We can merge files using more than one key variable when a single variable is not adequate to match the two datasets.
. use file3, clear
. list
+----------------------+
| id family role |
|----------------------|
1. | 1 1 child |
2. | 2 1 child |
3. | 3 1 mother |
4. | 1 2 father |
5. | 2 2 mother |
|----------------------|
6. | 3 2 child |
+----------------------+
. use file4, clear
+-----------------------------+
| id year family rating |
|-----------------------------|
1. | 1 1995 1 A |
2. | 2 1995 1 B |
3. | 3 1995 1 B |
4. | 1 1995 2 C |
5. | 2 1995 2 B |
|-----------------------------|
6. | 3 1995 2 A |
+-----------------------------+
. merge 1:1 id family using file3
Result # of obs.
-----------------------------------------
not matched 0
matched 6 (_merge==3)
-----------------------------------------
. list
+----------------------------------------------------+
| id year family rating role _merge |
|----------------------------------------------------|
1. | 1 1995 1 A child matched (3) |
2. | 1 1995 2 C father matched (3) |
3. | 2 1995 1 B child matched (3) |
4. | 2 1995 2 B mother matched (3) |
5. | 3 1995 1 B mother matched (3) |
|----------------------------------------------------|
6. | 3 1995 2 A child matched (3) |
+----------------------------------------------------+
After the merge the _merge variable will be automatically created. It tells us how the observations have been matched.
The _merge variable, in the simple cases, has three values:
_merge == 1, observation appeared in the master file only
_merge == 2, observation appeared in the using file only
_merge == 3, observation appeared in both files
The _merge variable must be dropped or renamed before we perform the next merge.
tab _merge to find out how your merge went.

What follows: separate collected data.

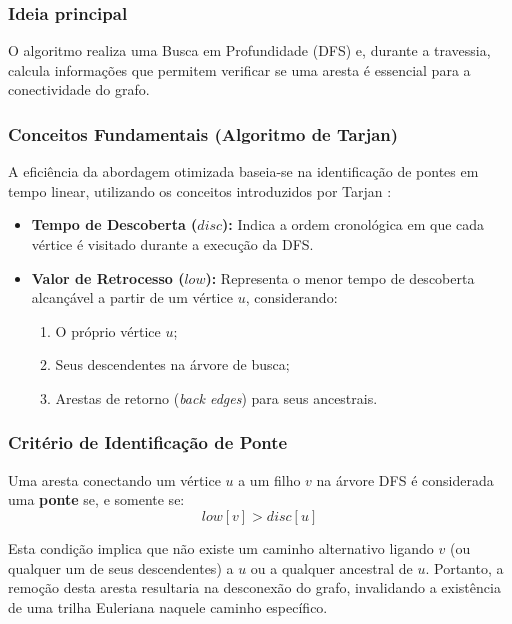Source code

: \documentclass{sbc2023}%
\begin{document}
\subsubsection{Ideia principal}

O algoritmo realiza uma Busca em Profundidade (DFS) e, durante a travessia, calcula informações que permitem verificar se uma aresta é essencial para a conectividade do grafo.

\subsubsection{Conceitos Fundamentais (Algoritmo de Tarjan)}

A eficiência da abordagem otimizada baseia-se na identificação de pontes em tempo linear, utilizando os conceitos introduzidos por Tarjan \cite{tarjan1972dfs}:

\begin{itemize}
    \item \textbf{Tempo de Descoberta ($disc$):} Indica a ordem cronológica em que cada vértice é visitado durante a execução da DFS.
    
    \item \textbf{Valor de Retrocesso ($low$):} Representa o menor tempo de descoberta alcançável a partir de um vértice $u$, considerando:
    \begin{enumerate}
        \item O próprio vértice $u$;
        \item Seus descendentes na árvore de busca;
        \item Arestas de retorno (\textit{back edges}) para seus ancestrais.
    \end{enumerate}
\end{itemize}

\subsubsection{Critério de Identificação de Ponte}
Uma aresta conectando um vértice $u$ a um filho $v$ na árvore DFS é considerada uma \textbf{ponte} se, e somente se:
\begin{equation}
    low[v] > disc[u]
\end{equation}

Esta condição implica que não existe um caminho alternativo ligando $v$ (ou qualquer um de seus descendentes) a $u$ ou a qualquer ancestral de $u$. Portanto, a remoção desta aresta resultaria na desconexão do grafo, invalidando a existência de uma trilha Euleriana naquele caminho específico.
\end{document}
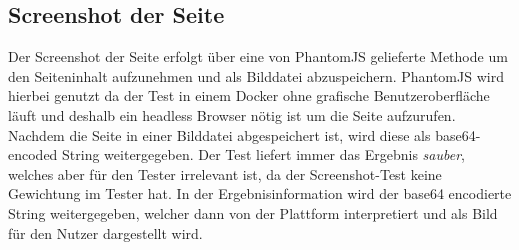 \subsection{Screenshot der Seite}
Der Screenshot der Seite erfolgt über eine von PhantomJS gelieferte Methode um den Seiteninhalt aufzunehmen und als Bilddatei abzuspeichern. PhantomJS wird hierbei genutzt da der Test in einem Docker ohne grafische Benutzeroberfläche läuft und deshalb ein headless Browser nötig ist um die Seite aufzurufen. Nachdem die Seite in einer Bilddatei abgespeichert ist, wird diese als base64-encoded String weitergegeben. Der Test liefert immer das Ergebnis \textit{sauber}, welches aber für den Tester irrelevant ist, da der Screenshot-Test keine Gewichtung im Tester hat. In der Ergebnisinformation wird der base64 encodierte String weitergegeben, welcher dann von der Plattform interpretiert und als Bild für den Nutzer dargestellt wird.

joinby forms all pairwise combinations within groups.
. use file6, clear
. list
+---------------------------+
| industry company rank |
|---------------------------|
1. | A a 1 |
2. | A b 2 |
3. | A c 3 |
4. | B l 4 |
5. | B m 5 |
|---------------------------|
6. | B n 6 |
+---------------------------+
. use file7, clear
+-----------------+
| industry year |
|-----------------|
1. | A 1995 |
2. | A 2005 |
3. | B 1995 |
4. | B 2005 |
+-----------------+
. use file6, clear
+----------------------------------+
| industry company rank year |
|----------------------------------|
1. | A a 1 1995 |
2. | A a 1 2005 |
3. | A b 2 1995 |
4. | A b 2 2005 |
5. | A c 3 1995 |
|----------------------------------|
6. | A c 3 2005 |
7. | B l 4 2005 |
8. | B l 4 1995 |
9. | B m 5 1995 |
10. | B m 5 2005 |
|----------------------------------|
11. | B n 6 1995 |
12. | B n 6 2005 |
+----------------------------------+
For the unmatched observations from the datasets, the default is to be ignored. But you can also set them to be kept in different ways by the unmatched(both/master/using) option.